Clinical Scorecard: Combination of Lisaftoclax, Ixazomib, and Dexamethasone for Maintenance Therapy Following CAR-T in Patients with Transplant-Ineligible Relapsed/Refractory Ultra-High-Risk Multiple Myeloma

At a Glance

Key Highlights

• ILD regimen (ixazomib, lisaftoclax, dexamethasone) administered orally in 28-day cycles post-CAR-T therapy.
• Achieved durable disease control with sustained MRD negativity in two reported UHR MM cases.
• Lisaftoclax shows higher BCL-2 binding affinity and lower off-target effects compared to traditional BCL-2 inhibitors, suitable for long-term maintenance.

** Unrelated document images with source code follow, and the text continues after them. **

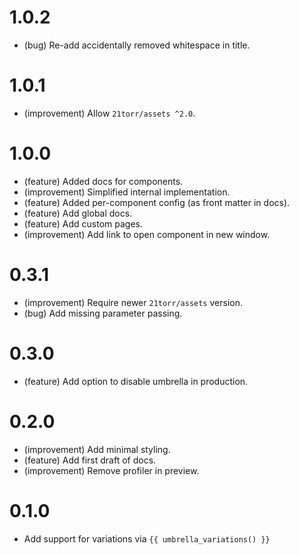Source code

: 1.0.2
=====

*   (bug) Re-add accidentally removed whitespace in title.


1.0.1
=====

*   (improvement) Allow `21torr/assets ^2.0`.


1.0.0
=====

*   (feature) Added docs for components.
*   (improvement) Simplified internal implementation.
*   (feature) Added per-component config (as front matter in docs).
*   (feature) Add global docs.
*   (feature) Add custom pages.
*   (improvement) Add link to open component in new window.


0.3.1
=====

*   (improvement) Require newer `21torr/assets` version.
*   (bug) Add missing parameter passing.


0.3.0
=====

*   (feature) Add option to disable umbrella in production.


0.2.0
=====

*   (improvement) Add minimal styling.
*   (feature) Add first draft of docs.
*   (improvement) Remove profiler in preview.


0.1.0
=====

*   Add support for variations via `{{ umbrella_variations() }}`
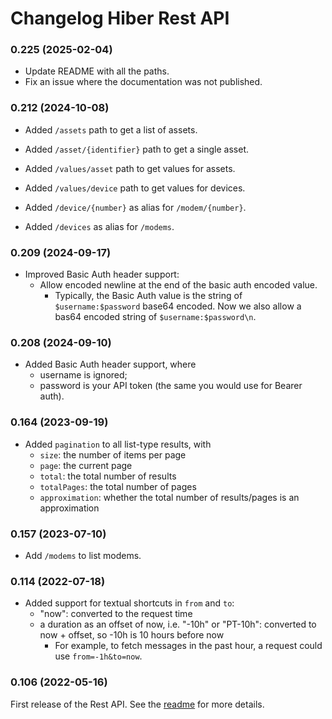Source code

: # Changelog Hiber Rest API

### 0.225 (2025-02-04)

- Update README with all the paths.
- Fix an issue where the documentation was not published.

### 0.212 (2024-10-08)

- Added `/assets` path to get a list of assets.

- Added `/asset/{identifier}` path to get a single asset.

- Added `/values/asset` path to get values for assets.
- Added `/values/device` path to get values for devices.
- Added `/device/{number}` as alias for `/modem/{number}`.
- Added `/devices` as alias for `/modems`.

### 0.209 (2024-09-17)

- Improved Basic Auth header support:
  - Allow encoded newline at the end of the basic auth encoded value.
    - Typically, the Basic Auth value is the string of `$username:$password` base64 encoded.
      Now we also allow a bas64 encoded string of `$username:$password\n`.

### 0.208 (2024-09-10)

- Added Basic Auth header support, where
  - username is ignored;
  - password is your API token (the same you would use for Bearer auth).

### 0.164 (2023-09-19)

- Added `pagination` to all list-type results, with
  - `size`: the number of items per page
  - `page`: the current page
  - `total`: the total number of results
  - `totalPages`: the total number of pages
  - `approximation`: whether the total number of results/pages is an approximation

### 0.157 (2023-07-10)

- Add `/modems` to list modems.

### 0.114 (2022-07-18)

- Added support for textual shortcuts in `from` and `to`:
  - "now": converted to the request time
  - a duration as an offset of now, i.e. "-10h" or "PT-10h": converted to now + offset, so -10h is 10 hours before now
    - For example, to fetch messages in the past hour, a request could use `from=-1h&to=now`.

### 0.106 (2022-05-16)

First release of the Rest API. See the [readme](./README.md) for more details.
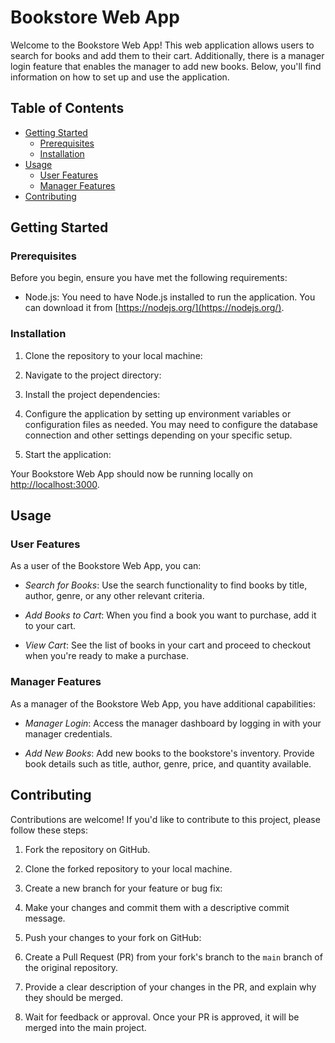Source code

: # Bookstore Web App

Welcome to the Bookstore Web App! This web application allows users to search for books and add them to their cart. Additionally, there is a manager login feature that enables the manager to add new books. Below, you'll find information on how to set up and use the application.

## Table of Contents

- [Getting Started](#getting-started)
  - [Prerequisites](#prerequisites)
  - [Installation](#installation)
- [Usage](#usage)
  - [User Features](#user-features)
  - [Manager Features](#manager-features)
- [Contributing](#contributing)

## Getting Started

### Prerequisites

Before you begin, ensure you have met the following requirements:

- Node.js: You need to have Node.js installed to run the application. You can download it from [https://nodejs.org/](https://nodejs.org/).

### Installation

1. Clone the repository to your local machine:

2. Navigate to the project directory:

3. Install the project dependencies:

4. Configure the application by setting up environment variables or configuration files as needed. You may need to configure the database connection and other settings depending on your specific setup.

5. Start the application:

Your Bookstore Web App should now be running locally on [http://localhost:3000](http://localhost:3000).

## Usage

### User Features

As a user of the Bookstore Web App, you can:

- *Search for Books*: Use the search functionality to find books by title, author, genre, or any other relevant criteria.

- *Add Books to Cart*: When you find a book you want to purchase, add it to your cart.

- *View Cart*: See the list of books in your cart and proceed to checkout when you're ready to make a purchase.

### Manager Features

As a manager of the Bookstore Web App, you have additional capabilities:

- *Manager Login*: Access the manager dashboard by logging in with your manager credentials.

- *Add New Books*: Add new books to the bookstore's inventory. Provide book details such as title, author, genre, price, and quantity available.

## Contributing

Contributions are welcome! If you'd like to contribute to this project, please follow these steps:

1. Fork the repository on GitHub.

2. Clone the forked repository to your local machine.

3. Create a new branch for your feature or bug fix:

4. Make your changes and commit them with a descriptive commit message.

5. Push your changes to your fork on GitHub:

6. Create a Pull Request (PR) from your fork's branch to the `main` branch of the original repository.

7. Provide a clear description of your changes in the PR, and explain why they should be merged.

8. Wait for feedback or approval. Once your PR is approved, it will be merged into the main project.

Guideline-Based Recommendations

Diagnosis

• Use 2026 IMWG Response Criteria for MM including CR, VGPR, PR, SD, PD.
• Assess MRD by 8-color multiparameter flow cytometry (sensitivity 10^-5), protein electrophoresis, and 18F-FDG PET/CT imaging.
• Define UHR MM by ≥2 high-risk cytogenetic abnormalities or TP53 biallelic deletion/mutation per mSMART 3.0 and 2024 Chinese guidelines.

Management

• Administer ixazomib 4 mg on days 1, 8, and 15; lisaftoclax 400 mg on days 1–14; dexamethasone 20 mg on days 1, 8, and 15 in 28-day cycles.
• Discontinue treatment upon uncontrollable active infection or organ injury.
• Consider ILD combination therapy as a maintenance option post-CAR-T for relapsed/refractory UHR MM.

Monitoring & Follow-up

• Regular MRD assessment by flow cytometry, serum/urine protein electrophoresis, and PET/CT imaging at intervals ≥1 month.
• Monitor adverse events per CTCAE v5.0 with dose adjustments or interruptions as needed.
• Track treatment response and toxicity to optimize therapy duration and safety.

Risks

• Potential adverse events requiring dose reduction or treatment interruption.
• Risk of active infection or organ injury necessitating treatment discontinuation.
• Limited data from small case series; formal evaluation in larger cohorts needed.

Patient & Prescribing Data

Two transplant-ineligible patients with relapsed/refractory ultra-high-risk multiple myeloma post-BCMA CAR-T therapy.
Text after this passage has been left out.